## Digit Recognition - Building a neural network from scratch in R

* Update:* On 3rd March 2017, I presented a workshop based on this project at the Bath Machine Learning Meetup. You can see the event page here!

### Motivation for this project

A few months ago I was introduced to data science and machine learning by a friend. Since then I have developed a great interest in the field, and recently my imagination has been captured by the topic of neural networks.

Combining this, a desire to improve my programming skills, my irrational fondness for R as a programming language, and a digit recognition challenge hosted online by Kaggle, I decided to create, train and utilize a simple neural network - entirely from scratch - within R.

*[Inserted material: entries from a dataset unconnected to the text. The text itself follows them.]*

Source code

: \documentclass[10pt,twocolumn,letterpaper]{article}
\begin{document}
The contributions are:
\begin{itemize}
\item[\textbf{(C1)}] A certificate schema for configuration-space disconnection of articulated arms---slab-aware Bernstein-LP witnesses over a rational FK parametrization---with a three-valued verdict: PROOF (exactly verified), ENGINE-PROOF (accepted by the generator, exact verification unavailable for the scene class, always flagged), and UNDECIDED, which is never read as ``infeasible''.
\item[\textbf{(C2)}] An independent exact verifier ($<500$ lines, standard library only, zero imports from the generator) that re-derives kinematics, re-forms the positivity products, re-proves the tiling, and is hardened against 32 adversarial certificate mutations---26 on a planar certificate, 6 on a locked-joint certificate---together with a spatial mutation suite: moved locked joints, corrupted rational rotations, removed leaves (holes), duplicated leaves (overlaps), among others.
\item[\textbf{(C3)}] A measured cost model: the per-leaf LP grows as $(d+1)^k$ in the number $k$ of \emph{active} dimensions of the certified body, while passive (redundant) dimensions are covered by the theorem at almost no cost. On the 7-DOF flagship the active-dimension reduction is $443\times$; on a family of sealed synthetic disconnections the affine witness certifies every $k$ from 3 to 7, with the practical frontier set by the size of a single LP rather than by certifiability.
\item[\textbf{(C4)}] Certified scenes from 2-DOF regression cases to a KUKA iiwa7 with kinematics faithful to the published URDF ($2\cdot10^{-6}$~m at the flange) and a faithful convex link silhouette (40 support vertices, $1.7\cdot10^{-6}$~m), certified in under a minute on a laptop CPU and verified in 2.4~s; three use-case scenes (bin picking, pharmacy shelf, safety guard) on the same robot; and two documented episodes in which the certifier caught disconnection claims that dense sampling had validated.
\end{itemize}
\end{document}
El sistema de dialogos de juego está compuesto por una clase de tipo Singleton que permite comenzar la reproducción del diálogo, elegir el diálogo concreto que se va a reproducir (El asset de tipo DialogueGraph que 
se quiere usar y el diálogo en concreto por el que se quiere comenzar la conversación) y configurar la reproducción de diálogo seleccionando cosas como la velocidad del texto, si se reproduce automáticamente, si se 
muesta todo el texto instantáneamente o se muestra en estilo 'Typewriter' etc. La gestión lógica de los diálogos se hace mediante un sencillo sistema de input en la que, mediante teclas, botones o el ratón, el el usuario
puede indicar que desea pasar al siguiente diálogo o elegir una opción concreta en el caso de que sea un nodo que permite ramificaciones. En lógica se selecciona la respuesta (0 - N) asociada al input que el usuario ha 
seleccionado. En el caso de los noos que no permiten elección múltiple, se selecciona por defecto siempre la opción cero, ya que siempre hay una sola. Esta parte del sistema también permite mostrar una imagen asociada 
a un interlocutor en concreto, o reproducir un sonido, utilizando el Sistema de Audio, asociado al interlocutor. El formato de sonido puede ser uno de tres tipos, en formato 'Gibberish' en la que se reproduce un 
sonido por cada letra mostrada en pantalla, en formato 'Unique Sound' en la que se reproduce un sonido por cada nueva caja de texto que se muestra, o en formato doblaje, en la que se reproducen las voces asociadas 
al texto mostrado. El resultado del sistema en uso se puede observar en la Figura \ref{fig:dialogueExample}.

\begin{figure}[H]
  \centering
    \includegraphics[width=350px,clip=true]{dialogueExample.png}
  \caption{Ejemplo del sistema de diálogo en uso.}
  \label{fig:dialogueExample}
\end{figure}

### The neural network: methodology and notes

#### Setting up the environment

I have used two packages other than those included with base R:`reshape2`

and `ggplot2`

, both of which are widely-used packages that can be installed from the CRAN repository. These are used within the `visualize`

function (and its variants) to simplify the plotting process; I shall explain exactly how this is done later on.
#### Functions

I have broken down the construction and training of the neural network into several functions. These functions are:`computeCost`

`computeGrad`

`loadData`

`makeSets`

`optLambda`

`optNeurons`

`predict`

`randomInitParams`

`sigmoid`

`sigmoidGradient`

`visualize`

`visualizeBW`

`visualizeMulti`

#### Inspecting the data

The data is provided in two`.csv`

files. We will talk about `test.csv`

later - for now we’ll focus on the first file, `train.csv`

, which contains 42000 rows of data in 785 columns. Each row corresponds to one 28x28 pixel grayscale image of a handwritten digit from 0 to 9. The first column is a label indicating which digit is represented in the image. The next 784 columns are an ‘unrolled’ representation of the image: the first 28 entries represent the first row of the image, the next 28 represent the second row, and so on. Each entry has a value from 0 to 255 representing the ‘intensity’ of the pixel it represents. Let’s examine the first row of `train.csv`

:
It is difficult to see what the image is from this raw data alone. Instead, we can visualize the data with a plot: this is the purpose of the `visualize`

function.
The image vector, not including the label, is reshaped into a square matrix `img`

. This matrix is then ‘melted’ into a long-format dataframe using `reshape2`

’s `melt`

function: this replaces the spatial position of each pixel in the image with two attributes `Var1`

and `Var2`

, representing the row and column of the pixel. This dataframe is passed to `ggplot`

and each pixel is plotted on a scale from white (pixels with value `0`

) to black (pixel of highest value; usually `255`

).
It’s now clear to us that this image is of the digit 1 - as confirmed by its label. We will look at some more examples shortly, but first we will read the data into R.
#### Loading and tidying the data

The function`loadData`

is used to load the training and test data into the R workspace (up to an optional cutoff point):
For now we’ll focus on the `train`

data, which will be used to train and evaluate the performance of the neural network. The data are currently in a large dataframe where each row corresponds to an image; the first column contains the label, and the subsequent columns contain the pixel values, as described earlier.

The function `makeSets`

performs two jobs. First it separates the labels from the image data. Each value in the image data is scaled from 0 to 1 since this improves the network’s performance. The data is then divided into three matrices: `xtrain`

, `xval`

and `xtest`

. These contain 60%, 20% and 20% of the examples respectively. The labels are split into numeric vectors `ytrain`

, `yval`

and `ytest`

in the same way. Note that the first entry of `ytrain`

is the label for the first row of `xtrain`

, and so on. The new matrices and vectors are stored in the workspace. *Note: Labels of 0 are replaced with 10 in the y~ vectors - this is to avoid computation issues which may arise later (since R indexes vectors from 1 rather than 0).*

Each of these sets has a specific purpose: `xtrain`

(the training set) will be used to train the network, `xval`

(the cross-validation set) will be used to adjust the network’s hyper-parameters (see the next section), and `xtest`

will be used to evaluate the overall performance of the network.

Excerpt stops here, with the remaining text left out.